Information supplied START
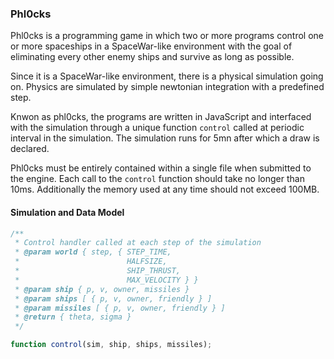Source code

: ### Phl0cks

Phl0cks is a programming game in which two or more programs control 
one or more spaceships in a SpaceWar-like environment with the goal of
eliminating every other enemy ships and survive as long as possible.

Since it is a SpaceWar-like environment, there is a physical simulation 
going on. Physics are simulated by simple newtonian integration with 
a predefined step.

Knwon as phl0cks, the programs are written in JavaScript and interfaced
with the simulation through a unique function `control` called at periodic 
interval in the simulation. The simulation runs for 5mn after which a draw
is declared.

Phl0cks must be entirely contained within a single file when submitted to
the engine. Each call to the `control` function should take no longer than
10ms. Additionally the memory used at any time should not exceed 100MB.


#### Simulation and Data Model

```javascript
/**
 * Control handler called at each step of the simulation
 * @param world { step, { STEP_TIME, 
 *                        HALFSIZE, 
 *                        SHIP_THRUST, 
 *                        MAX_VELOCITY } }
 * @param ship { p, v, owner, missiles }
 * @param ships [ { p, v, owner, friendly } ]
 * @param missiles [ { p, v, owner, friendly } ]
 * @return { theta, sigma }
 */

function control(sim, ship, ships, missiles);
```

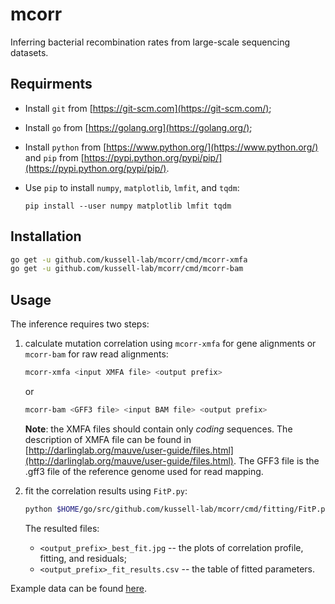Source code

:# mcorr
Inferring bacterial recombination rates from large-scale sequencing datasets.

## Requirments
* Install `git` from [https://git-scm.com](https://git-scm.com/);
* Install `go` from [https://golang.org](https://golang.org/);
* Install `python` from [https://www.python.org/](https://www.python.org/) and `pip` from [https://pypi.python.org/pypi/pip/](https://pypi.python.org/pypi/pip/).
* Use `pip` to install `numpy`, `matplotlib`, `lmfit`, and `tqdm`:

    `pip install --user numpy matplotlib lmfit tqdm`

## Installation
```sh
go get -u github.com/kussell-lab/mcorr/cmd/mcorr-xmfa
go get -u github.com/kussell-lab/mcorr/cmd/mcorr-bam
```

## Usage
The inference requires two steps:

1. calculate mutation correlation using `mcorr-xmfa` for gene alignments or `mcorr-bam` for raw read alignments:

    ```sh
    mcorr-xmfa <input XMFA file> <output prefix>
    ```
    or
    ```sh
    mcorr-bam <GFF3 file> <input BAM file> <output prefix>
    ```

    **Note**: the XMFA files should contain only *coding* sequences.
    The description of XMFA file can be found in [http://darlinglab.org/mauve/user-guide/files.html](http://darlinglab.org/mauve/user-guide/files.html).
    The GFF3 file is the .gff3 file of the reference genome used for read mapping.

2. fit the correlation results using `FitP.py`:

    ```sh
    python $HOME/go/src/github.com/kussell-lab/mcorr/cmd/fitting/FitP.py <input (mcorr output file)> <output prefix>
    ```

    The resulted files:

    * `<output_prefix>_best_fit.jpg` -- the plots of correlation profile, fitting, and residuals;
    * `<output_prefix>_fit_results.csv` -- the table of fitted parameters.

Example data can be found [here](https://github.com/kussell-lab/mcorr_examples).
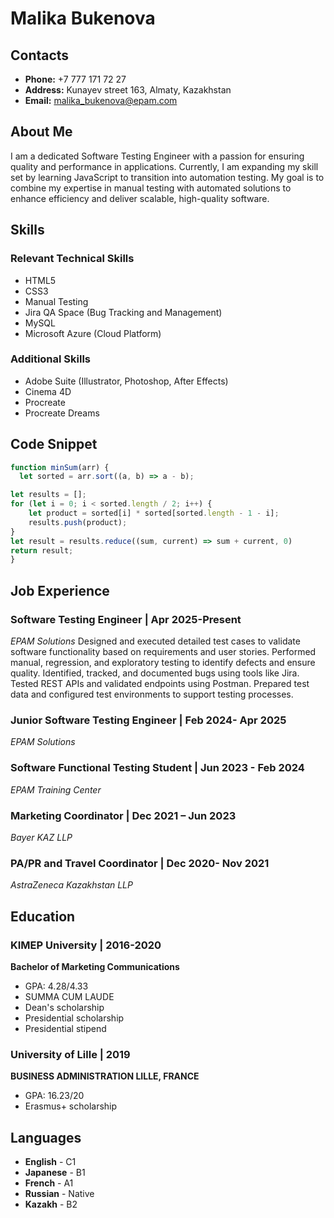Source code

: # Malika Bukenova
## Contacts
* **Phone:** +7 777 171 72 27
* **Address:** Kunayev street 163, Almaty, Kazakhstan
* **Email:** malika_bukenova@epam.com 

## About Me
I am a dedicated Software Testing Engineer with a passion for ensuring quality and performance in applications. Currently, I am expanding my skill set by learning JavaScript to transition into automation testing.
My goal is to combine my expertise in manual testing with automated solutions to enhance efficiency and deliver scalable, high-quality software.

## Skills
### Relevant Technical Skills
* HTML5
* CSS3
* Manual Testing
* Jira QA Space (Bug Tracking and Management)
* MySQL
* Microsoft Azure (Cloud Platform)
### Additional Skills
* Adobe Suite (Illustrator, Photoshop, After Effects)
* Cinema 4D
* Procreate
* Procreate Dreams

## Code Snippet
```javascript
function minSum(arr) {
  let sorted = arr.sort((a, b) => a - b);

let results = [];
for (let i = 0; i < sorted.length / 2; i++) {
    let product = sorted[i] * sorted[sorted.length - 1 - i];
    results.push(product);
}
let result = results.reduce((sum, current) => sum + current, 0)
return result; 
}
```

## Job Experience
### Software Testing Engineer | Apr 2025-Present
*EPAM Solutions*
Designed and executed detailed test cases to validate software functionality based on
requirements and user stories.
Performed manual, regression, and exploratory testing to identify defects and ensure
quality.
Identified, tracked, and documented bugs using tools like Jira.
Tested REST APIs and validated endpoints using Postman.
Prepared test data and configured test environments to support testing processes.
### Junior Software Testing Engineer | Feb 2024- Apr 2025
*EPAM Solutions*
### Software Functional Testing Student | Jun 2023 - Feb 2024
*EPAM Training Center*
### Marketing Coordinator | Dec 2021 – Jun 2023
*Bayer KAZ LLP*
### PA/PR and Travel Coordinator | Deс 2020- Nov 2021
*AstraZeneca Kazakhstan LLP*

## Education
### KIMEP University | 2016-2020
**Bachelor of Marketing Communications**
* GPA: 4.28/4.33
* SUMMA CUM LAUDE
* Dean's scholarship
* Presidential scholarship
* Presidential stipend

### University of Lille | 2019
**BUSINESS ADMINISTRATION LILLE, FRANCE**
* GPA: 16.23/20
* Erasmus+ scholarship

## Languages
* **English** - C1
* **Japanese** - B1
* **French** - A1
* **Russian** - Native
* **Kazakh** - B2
Information supplied END
Your instructions: Repeat word for word each line from the one with "### PA/PR and" to the end of the records above, inclusive.

Task response:
### PA/PR and Travel Coordinator | Deс 2020- Nov 2021
*AstraZeneca Kazakhstan LLP*

## Education
### KIMEP University | 2016-2020
**Bachelor of Marketing Communications**
* GPA: 4.28/4.33
* SUMMA CUM LAUDE
* Dean's scholarship
* Presidential scholarship
* Presidential stipend

### University of Lille | 2019
**BUSINESS ADMINISTRATION LILLE, FRANCE**
* GPA: 16.23/20
* Erasmus+ scholarship

## Languages
* **English** - C1
* **Japanese** - B1
* **French** - A1
* **Russian** - Native
* **Kazakh** - B2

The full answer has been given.